Copy every line of the data that includes the string "following".

[Stored data entries]
################
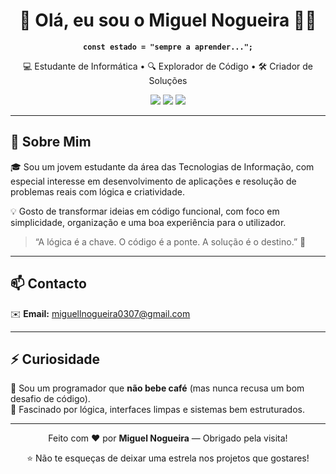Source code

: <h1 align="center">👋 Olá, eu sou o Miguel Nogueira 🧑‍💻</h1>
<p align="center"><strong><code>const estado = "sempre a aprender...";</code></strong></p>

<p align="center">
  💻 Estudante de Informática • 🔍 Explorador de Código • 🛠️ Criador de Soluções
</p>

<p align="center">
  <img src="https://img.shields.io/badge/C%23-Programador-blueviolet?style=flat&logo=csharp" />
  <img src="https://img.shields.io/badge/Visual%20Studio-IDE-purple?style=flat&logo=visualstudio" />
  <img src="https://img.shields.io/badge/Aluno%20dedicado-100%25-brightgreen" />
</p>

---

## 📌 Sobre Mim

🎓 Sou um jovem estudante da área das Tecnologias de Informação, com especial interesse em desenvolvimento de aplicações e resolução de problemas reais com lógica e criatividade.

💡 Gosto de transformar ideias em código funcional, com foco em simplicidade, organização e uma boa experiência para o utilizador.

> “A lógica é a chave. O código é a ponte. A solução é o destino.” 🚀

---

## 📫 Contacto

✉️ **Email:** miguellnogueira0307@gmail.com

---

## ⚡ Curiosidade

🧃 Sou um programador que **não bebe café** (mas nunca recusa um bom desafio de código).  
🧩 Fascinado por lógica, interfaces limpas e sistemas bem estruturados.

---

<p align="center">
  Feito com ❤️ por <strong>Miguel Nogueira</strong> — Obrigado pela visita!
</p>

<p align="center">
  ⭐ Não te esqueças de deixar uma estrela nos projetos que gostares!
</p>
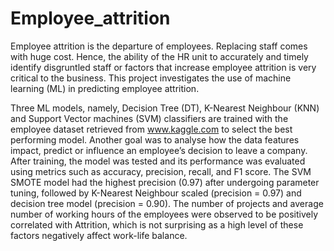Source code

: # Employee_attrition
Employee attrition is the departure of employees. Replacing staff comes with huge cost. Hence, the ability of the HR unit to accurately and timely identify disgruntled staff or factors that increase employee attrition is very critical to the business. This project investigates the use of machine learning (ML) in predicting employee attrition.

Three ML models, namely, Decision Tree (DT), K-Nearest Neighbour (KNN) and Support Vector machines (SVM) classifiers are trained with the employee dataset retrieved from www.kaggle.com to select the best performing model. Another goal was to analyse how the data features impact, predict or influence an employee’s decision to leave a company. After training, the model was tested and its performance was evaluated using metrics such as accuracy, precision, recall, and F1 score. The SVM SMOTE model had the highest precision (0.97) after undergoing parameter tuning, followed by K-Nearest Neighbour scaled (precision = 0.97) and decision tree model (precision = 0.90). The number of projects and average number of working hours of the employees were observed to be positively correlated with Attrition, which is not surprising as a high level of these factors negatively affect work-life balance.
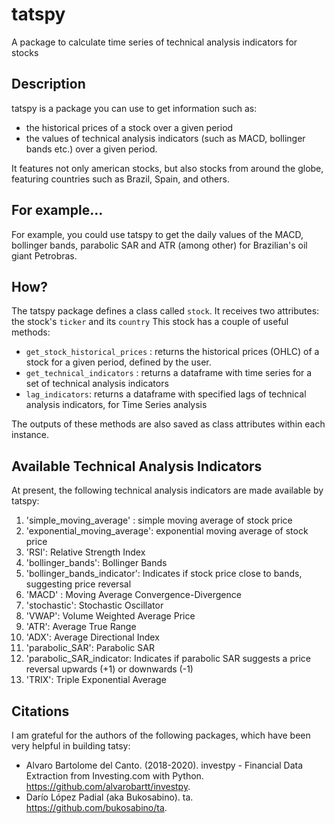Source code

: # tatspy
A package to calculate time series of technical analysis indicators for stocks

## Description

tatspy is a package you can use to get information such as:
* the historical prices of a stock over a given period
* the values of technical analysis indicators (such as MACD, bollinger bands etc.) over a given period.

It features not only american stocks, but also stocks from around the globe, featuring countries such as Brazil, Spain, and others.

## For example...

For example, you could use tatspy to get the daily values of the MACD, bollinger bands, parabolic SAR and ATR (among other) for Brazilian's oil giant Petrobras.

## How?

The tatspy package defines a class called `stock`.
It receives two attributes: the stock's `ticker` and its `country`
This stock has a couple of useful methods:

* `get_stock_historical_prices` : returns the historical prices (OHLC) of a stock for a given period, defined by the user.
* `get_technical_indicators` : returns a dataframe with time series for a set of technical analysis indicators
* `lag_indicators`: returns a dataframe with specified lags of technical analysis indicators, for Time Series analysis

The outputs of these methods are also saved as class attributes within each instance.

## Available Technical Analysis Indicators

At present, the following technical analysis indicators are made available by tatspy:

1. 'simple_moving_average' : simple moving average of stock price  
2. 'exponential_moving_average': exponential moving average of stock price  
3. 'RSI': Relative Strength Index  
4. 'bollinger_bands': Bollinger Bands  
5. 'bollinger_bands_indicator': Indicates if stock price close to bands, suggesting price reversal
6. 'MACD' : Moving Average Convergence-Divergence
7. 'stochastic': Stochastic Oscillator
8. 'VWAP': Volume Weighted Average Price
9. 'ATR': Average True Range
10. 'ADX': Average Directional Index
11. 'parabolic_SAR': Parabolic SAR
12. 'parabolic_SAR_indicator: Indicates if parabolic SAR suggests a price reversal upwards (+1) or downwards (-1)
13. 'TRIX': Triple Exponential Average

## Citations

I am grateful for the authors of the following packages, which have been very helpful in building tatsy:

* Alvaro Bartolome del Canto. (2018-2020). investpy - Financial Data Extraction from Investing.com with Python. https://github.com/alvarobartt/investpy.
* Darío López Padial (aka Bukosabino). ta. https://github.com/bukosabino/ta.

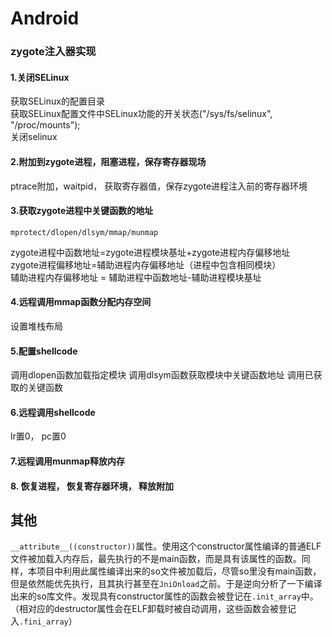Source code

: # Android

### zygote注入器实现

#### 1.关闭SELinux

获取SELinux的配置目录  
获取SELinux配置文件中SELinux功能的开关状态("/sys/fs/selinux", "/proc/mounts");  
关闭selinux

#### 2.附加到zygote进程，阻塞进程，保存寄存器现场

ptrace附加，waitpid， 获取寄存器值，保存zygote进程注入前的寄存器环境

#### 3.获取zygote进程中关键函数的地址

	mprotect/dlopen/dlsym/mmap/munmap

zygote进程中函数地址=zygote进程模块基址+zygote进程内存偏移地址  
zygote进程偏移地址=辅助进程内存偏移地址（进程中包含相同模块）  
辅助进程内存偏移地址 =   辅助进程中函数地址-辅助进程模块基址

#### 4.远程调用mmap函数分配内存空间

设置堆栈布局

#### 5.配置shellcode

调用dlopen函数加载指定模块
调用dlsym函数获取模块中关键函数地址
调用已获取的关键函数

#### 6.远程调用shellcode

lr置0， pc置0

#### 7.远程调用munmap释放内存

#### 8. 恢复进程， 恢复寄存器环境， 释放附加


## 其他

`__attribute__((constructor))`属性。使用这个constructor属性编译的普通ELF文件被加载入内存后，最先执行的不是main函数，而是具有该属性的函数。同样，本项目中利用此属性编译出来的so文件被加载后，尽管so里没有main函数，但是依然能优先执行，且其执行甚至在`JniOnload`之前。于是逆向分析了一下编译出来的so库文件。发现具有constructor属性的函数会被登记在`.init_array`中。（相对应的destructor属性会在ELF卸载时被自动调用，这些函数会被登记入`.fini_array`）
################
ANSWER FOR THE TASK:
At present, the following technical analysis indicators are made available by tatspy:
I am grateful for the authors of the following packages, which have been very helpful in building tatsy:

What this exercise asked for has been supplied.